[Available data — start]

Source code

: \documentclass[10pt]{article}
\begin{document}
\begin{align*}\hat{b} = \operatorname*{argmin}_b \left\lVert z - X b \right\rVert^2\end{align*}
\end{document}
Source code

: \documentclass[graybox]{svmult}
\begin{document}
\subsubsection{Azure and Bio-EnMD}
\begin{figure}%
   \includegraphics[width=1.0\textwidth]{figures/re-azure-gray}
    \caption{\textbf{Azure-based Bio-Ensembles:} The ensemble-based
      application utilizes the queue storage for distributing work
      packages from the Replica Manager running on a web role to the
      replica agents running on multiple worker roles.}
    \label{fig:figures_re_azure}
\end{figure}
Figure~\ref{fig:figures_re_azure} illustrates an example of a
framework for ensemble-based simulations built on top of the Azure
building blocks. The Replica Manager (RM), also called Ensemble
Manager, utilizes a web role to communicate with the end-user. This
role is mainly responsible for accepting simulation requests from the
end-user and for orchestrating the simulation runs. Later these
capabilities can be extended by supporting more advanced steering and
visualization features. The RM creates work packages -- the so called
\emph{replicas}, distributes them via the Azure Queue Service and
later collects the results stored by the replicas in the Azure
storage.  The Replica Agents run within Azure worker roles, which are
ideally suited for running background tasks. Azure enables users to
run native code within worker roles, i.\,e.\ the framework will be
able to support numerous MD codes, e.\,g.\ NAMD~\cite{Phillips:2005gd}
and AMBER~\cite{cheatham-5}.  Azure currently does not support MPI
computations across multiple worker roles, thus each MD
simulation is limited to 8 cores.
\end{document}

[Available data — finish]

▶ **Work item**:
No lines before the one containing "run native code" belong in the answer; write out that line and each one after it exactly, through the end of the records.

▶ **Task output**:
run native code within worker roles, i.\,e.\ the framework will be
able to support numerous MD codes, e.\,g.\ NAMD~\cite{Phillips:2005gd}
and AMBER~\cite{cheatham-5}.  Azure currently does not support MPI
computations across multiple worker roles, thus each MD
simulation is limited to 8 cores.
\end{document}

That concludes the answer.